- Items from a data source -
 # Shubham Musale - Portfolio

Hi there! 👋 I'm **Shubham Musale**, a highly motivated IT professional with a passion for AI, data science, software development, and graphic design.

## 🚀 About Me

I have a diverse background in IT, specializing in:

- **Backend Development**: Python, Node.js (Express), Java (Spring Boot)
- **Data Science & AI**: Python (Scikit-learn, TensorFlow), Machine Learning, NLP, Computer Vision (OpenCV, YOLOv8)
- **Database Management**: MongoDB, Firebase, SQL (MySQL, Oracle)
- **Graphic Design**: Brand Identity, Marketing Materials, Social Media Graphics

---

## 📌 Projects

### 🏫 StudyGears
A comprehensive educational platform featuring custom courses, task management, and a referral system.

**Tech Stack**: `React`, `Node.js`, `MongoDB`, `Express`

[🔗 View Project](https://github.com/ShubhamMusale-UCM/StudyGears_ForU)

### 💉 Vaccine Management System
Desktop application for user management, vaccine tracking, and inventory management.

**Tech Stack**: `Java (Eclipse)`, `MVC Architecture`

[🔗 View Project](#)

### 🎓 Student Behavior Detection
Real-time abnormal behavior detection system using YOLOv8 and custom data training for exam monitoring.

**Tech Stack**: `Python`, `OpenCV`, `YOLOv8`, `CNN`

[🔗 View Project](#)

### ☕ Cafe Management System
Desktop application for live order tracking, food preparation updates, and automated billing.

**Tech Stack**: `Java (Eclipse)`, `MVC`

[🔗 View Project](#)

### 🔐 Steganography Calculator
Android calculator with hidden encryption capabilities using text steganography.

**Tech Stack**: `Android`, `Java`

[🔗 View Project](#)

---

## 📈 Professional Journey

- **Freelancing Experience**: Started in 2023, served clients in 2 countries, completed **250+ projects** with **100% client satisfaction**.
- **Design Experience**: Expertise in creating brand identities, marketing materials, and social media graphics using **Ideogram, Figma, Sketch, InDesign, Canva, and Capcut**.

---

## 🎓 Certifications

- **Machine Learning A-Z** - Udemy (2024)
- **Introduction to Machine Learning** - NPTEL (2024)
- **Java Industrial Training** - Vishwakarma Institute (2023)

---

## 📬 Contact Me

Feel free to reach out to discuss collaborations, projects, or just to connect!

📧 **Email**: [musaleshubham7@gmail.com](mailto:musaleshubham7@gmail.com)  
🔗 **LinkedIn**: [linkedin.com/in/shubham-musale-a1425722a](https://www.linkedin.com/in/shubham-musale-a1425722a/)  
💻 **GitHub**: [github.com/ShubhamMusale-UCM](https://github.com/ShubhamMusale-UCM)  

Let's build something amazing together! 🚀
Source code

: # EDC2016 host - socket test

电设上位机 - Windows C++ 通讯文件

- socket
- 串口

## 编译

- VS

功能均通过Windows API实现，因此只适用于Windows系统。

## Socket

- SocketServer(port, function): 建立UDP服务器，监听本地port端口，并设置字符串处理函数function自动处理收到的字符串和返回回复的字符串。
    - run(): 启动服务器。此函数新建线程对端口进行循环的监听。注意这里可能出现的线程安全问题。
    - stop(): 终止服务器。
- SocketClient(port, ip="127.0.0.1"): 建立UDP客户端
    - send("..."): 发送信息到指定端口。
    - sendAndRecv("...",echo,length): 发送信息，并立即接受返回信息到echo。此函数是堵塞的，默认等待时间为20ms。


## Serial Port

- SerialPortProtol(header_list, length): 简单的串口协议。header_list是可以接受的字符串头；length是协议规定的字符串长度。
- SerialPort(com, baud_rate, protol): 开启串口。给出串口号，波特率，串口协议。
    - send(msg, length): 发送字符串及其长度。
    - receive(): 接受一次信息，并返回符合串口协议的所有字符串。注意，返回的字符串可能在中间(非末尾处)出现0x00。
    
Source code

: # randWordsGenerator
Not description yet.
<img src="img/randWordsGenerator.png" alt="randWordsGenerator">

- Task description -
Give the entries again in full, with nothing changed.

- Answer to this task -
 # Shubham Musale - Portfolio

Hi there! 👋 I'm **Shubham Musale**, a highly motivated IT professional with a passion for AI, data science, software development, and graphic design.

## 🚀 About Me

I have a diverse background in IT, specializing in:

- **Backend Development**: Python, Node.js (Express), Java (Spring Boot)
- **Data Science & AI**: Python (Scikit-learn, TensorFlow), Machine Learning, NLP, Computer Vision (OpenCV, YOLOv8)
- **Database Management**: MongoDB, Firebase, SQL (MySQL, Oracle)
- **Graphic Design**: Brand Identity, Marketing Materials, Social Media Graphics

---

## 📌 Projects

### 🏫 StudyGears
A comprehensive educational platform featuring custom courses, task management, and a referral system.

**Tech Stack**: `React`, `Node.js`, `MongoDB`, `Express`

[🔗 View Project](https://github.com/ShubhamMusale-UCM/StudyGears_ForU)

### 💉 Vaccine Management System
Desktop application for user management, vaccine tracking, and inventory management.

**Tech Stack**: `Java (Eclipse)`, `MVC Architecture`

[🔗 View Project](#)

### 🎓 Student Behavior Detection
Real-time abnormal behavior detection system using YOLOv8 and custom data training for exam monitoring.

**Tech Stack**: `Python`, `OpenCV`, `YOLOv8`, `CNN`

[🔗 View Project](#)

### ☕ Cafe Management System
Desktop application for live order tracking, food preparation updates, and automated billing.

**Tech Stack**: `Java (Eclipse)`, `MVC`

[🔗 View Project](#)

### 🔐 Steganography Calculator
Android calculator with hidden encryption capabilities using text steganography.

**Tech Stack**: `Android`, `Java`

[🔗 View Project](#)

---

## 📈 Professional Journey

- **Freelancing Experience**: Started in 2023, served clients in 2 countries, completed **250+ projects** with **100% client satisfaction**.
- **Design Experience**: Expertise in creating brand identities, marketing materials, and social media graphics using **Ideogram, Figma, Sketch, InDesign, Canva, and Capcut**.

---

## 🎓 Certifications

- **Machine Learning A-Z** - Udemy (2024)
- **Introduction to Machine Learning** - NPTEL (2024)
- **Java Industrial Training** - Vishwakarma Institute (2023)

---

## 📬 Contact Me

Feel free to reach out to discuss collaborations, projects, or just to connect!

📧 **Email**: [musaleshubham7@gmail.com](mailto:musaleshubham7@gmail.com)  
🔗 **LinkedIn**: [linkedin.com/in/shubham-musale-a1425722a](https://www.linkedin.com/in/shubham-musale-a1425722a/)  
💻 **GitHub**: [github.com/ShubhamMusale-UCM](https://github.com/ShubhamMusale-UCM)  

Let's build something amazing together! 🚀
Source code

: # EDC2016 host - socket test

电设上位机 - Windows C++ 通讯文件

- socket
- 串口

## 编译

- VS

功能均通过Windows API实现，因此只适用于Windows系统。

## Socket

- SocketServer(port, function): 建立UDP服务器，监听本地port端口，并设置字符串处理函数function自动处理收到的字符串和返回回复的字符串。
    - run(): 启动服务器。此函数新建线程对端口进行循环的监听。注意这里可能出现的线程安全问题。
    - stop(): 终止服务器。
- SocketClient(port, ip="127.0.0.1"): 建立UDP客户端
    - send("..."): 发送信息到指定端口。
    - sendAndRecv("...",echo,length): 发送信息，并立即接受返回信息到echo。此函数是堵塞的，默认等待时间为20ms。


## Serial Port

- SerialPortProtol(header_list, length): 简单的串口协议。header_list是可以接受的字符串头；length是协议规定的字符串长度。
- SerialPort(com, baud_rate, protol): 开启串口。给出串口号，波特率，串口协议。
    - send(msg, length): 发送字符串及其长度。
    - receive(): 接受一次信息，并返回符合串口协议的所有字符串。注意，返回的字符串可能在中间(非末尾处)出现0x00。
    
Source code

: # randWordsGenerator
Not description yet.
<img src="img/randWordsGenerator.png" alt="randWordsGenerator">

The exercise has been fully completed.